What we don’t see in this cardboard portrait of Bubbe is her intelligence, her wisdom, her depth of caring and her resilience.
Two delightful new books capture the essence of remarkable bubbes—with the help of their grandchildren.
Ilene Beckerman, known for witty and inspiring “everywoman” memoirs, among them the bestsellingLove, Loss and What I Wore (the basis for the off-Broadway play adapted by Delia and Nora Ephron), has written a delightfully heartfelt and humorous bouquet of a book to her late grandmother, Ettie Goldberg, entitled The Smartest Woman I Know (Algonquin Books of Chapel Hill, $15.95).
After the death of her mother, Beckerman and her sister came to live with her grandparents, Ettie and Harry Goldberg, who ran a stationery and magazine store on Madison Avenue on Manhattan’s Upper East Side. “After raising three children while working in the store seven days a week, she found herself, at the age of 65, raising two grandchildren while working in the store seven days a week,” Beckerman writes.
Though she had only a third-grade education, Ettie dispensed wisdom to everyone, from Ilene and her sister Tootsie to customers such as Sara Delano Roosevelt, FDR’s mother, who confessed her worry about Franklin’s polio. “Don’t worry,” Ettie told her, “your son’s got a good head on his shoulders. Someday he’ll be president.”
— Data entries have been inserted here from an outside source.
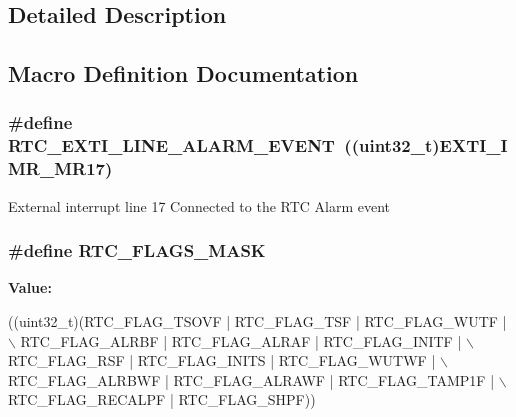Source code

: \subsection{Detailed Description}


\subsection{Macro Definition Documentation}
\subsubsection[{\texorpdfstring{R\+T\+C\+\_\+\+E\+X\+T\+I\+\_\+\+L\+I\+N\+E\+\_\+\+A\+L\+A\+R\+M\+\_\+\+E\+V\+E\+NT}{RTC_EXTI_LINE_ALARM_EVENT}}]{\setlength{\rightskip}{0pt plus 5cm}\#define R\+T\+C\+\_\+\+E\+X\+T\+I\+\_\+\+L\+I\+N\+E\+\_\+\+A\+L\+A\+R\+M\+\_\+\+E\+V\+E\+NT~((uint32\+\_\+t){\bf E\+X\+T\+I\+\_\+\+I\+M\+R\+\_\+\+M\+R17})}\hypertarget{group___r_t_c___private___constants_gaeffe9b89372b06df1c0eff2f4346682b}{}\label{group___r_t_c___private___constants_gaeffe9b89372b06df1c0eff2f4346682b}
External interrupt line 17 Connected to the R\+TC Alarm event 
\subsubsection[{\texorpdfstring{R\+T\+C\+\_\+\+F\+L\+A\+G\+S\+\_\+\+M\+A\+SK}{RTC_FLAGS_MASK}}]{\setlength{\rightskip}{0pt plus 5cm}\#define R\+T\+C\+\_\+\+F\+L\+A\+G\+S\+\_\+\+M\+A\+SK}\hypertarget{group___r_t_c___private___constants_ga0c7513e50528d7b5a52e88340a4e7b25}{}\label{group___r_t_c___private___constants_ga0c7513e50528d7b5a52e88340a4e7b25}
{\bfseries Value\+:}
\begin{DoxyCode}
((uint32\_t)(RTC\_FLAG\_TSOVF | RTC\_FLAG\_TSF | RTC\_FLAG\_WUTF | \(\backslash\)
                                            RTC\_FLAG\_ALRBF | RTC\_FLAG\_ALRAF | RTC\_FLAG\_INITF | \(\backslash\)
                                            RTC\_FLAG\_RSF | RTC\_FLAG\_INITS | RTC\_FLAG\_WUTWF | \(\backslash\)
                                            RTC\_FLAG\_ALRBWF | RTC\_FLAG\_ALRAWF | RTC\_FLAG\_TAMP1F | \(\backslash\)
                                            RTC\_FLAG\_RECALPF | RTC\_FLAG\_SHPF))
\end{DoxyCode}
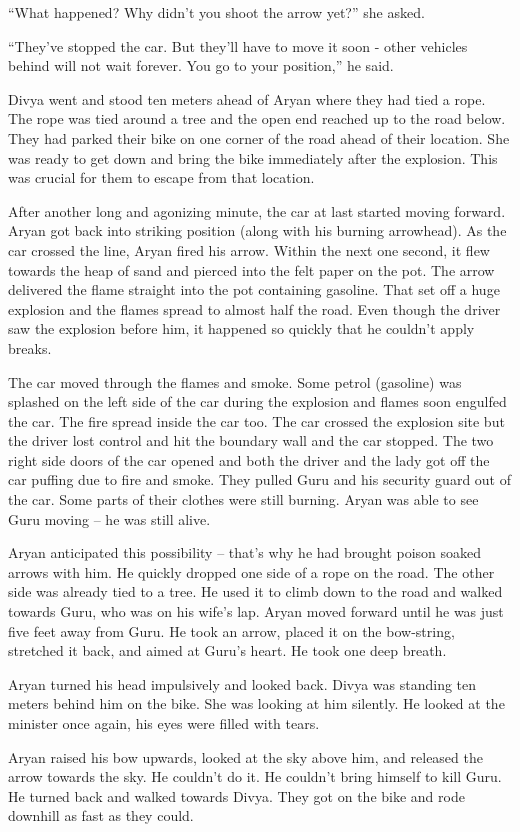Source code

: “What happened? Why didn't you shoot the arrow yet?” she asked.

“They've stopped the car. But they'll have to move it soon - other vehicles
behind will not wait forever. You go to your position,” he said.

Divya went and stood ten meters ahead of Aryan where they had tied a rope. The
rope was tied around a tree and the open end reached up to the road below. They
had parked their bike on one corner of the road ahead of their location. She was
ready to get down and bring the bike immediately after the explosion. This was
crucial for them to escape from that location.

After another long and agonizing minute, the car at last started moving forward.
Aryan got back into striking position (along with his burning arrowhead). As the
car crossed the line, Aryan fired his arrow. Within the next one second, it flew
towards the heap of sand and pierced into the felt paper on the pot. The arrow
delivered the flame straight into the pot containing gasoline. That set off a
huge explosion and the flames spread to almost half the road. Even though the
driver saw the explosion before him, it happened so quickly that he couldn't
apply breaks.

The car moved through the flames and smoke. Some petrol (gasoline) was splashed
on the left side of the car during the explosion and flames soon engulfed the
car. The fire spread inside the car too. The car crossed the explosion site but
the driver lost control and hit the boundary wall and the car stopped. The two
right side doors of the car opened and both the driver and the lady got off the
car puffing due to fire and smoke. They pulled Guru and his security guard out
of the car. Some parts of their clothes were still burning. Aryan was able to
see Guru moving – he was still alive.

Aryan anticipated this possibility – that's why he had brought poison soaked
arrows with him. He quickly dropped one side of a rope on the road. The other
side was already tied to a tree. He used it to climb down to the road and walked
towards Guru, who was on his wife's lap. Aryan moved forward until he was just
five feet away from Guru. He took an arrow, placed it on the bow-string,
stretched it back, and aimed at Guru's heart. He took one deep breath.

Aryan turned his head impulsively and looked back. Divya was standing ten meters
behind him on the bike. She was looking at him silently. He looked at the
minister once again, his eyes were filled with tears.

Aryan raised his bow upwards, looked at the sky above him, and released the
arrow towards the sky. He couldn't do it. He couldn't bring himself to kill
Guru. He turned back and walked towards Divya. They got on the bike and rode
downhill as fast as they could.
Ettie had something to say about everything from beauty to dieting, from marriage to the importance of eating. When Ilene was upset about having to wear glasses, Ettie told her, “It’s not the end of the world. There’s already been a Jewish Miss America. Now we need a Jewish woman president—so go do your homework.”
Both humorous and poignant, The Smartest Woman I Know pays homage to a woman who, says Beckerman, had she been born in the late 20th century instead of the late 19th century, “probably would have been the superstar of advice bloggers.”
The bubbe in Feed Me Bubbe: Recipes and Wisdom From America’s Favorite Online Grandmother(Running Press, $16), by Bubbe and Avrom Honig, is known for dispensing advice about Jewish cooking through her cooking show, Feed Me Bubbe, on JLTV and FeedMeBubbe.com.
Though we never learn Bubbe’s real name, we see her photo and learn her background. Born in 1927 in a small New England town, where she has lived all her life, she worked for many years as a bank teller, yet served a hot kosher meal every night of the week. At age 80, with the encouragement and media expertise of her grandson, Avrom, she began a whole new career showing the wired generation how to cook “Jewish.”
Now she is busy making videos and fielding calls and emails from all the people who have discovered her online. She once got a desperate early morning call from a woman in the South who wanted to prepare latkes for a Chanukah party and didn’t know whether to use raw or cooked potatoes. Of course, Bubbe set her straight. “It’s amazing to me that there are so many people out there who need my help,” she writes. “They don’t know how to stuff cabbage! They’ve never tasted chopped liver! They can’t remember ingredients for matzo brei!”
Her book is filled with Jewish comfort food classics, as well as other easy-to-prepare recipes. There’s Bubbe’s Brisket, Chicken and Meatball Fricassee, Mushroom Barley Soup, Easy Chicken Schnitzel and Marble Mandel Bread, but also Eggplant Lasagna, Twice-Baked Sweet Potatoes and Turkey Egg Rolls. Along with the recipes, Bubbe tells stories about her life, including the time she burned her first pot roast. She includes menus for holidays and other occasions—a picnic, an hors d’oeuvres party, a get-well-soon remedy—a reminder that with good, down-to-earth food comes the opportunity to get together with family and friends, something we all need more of in our busy world.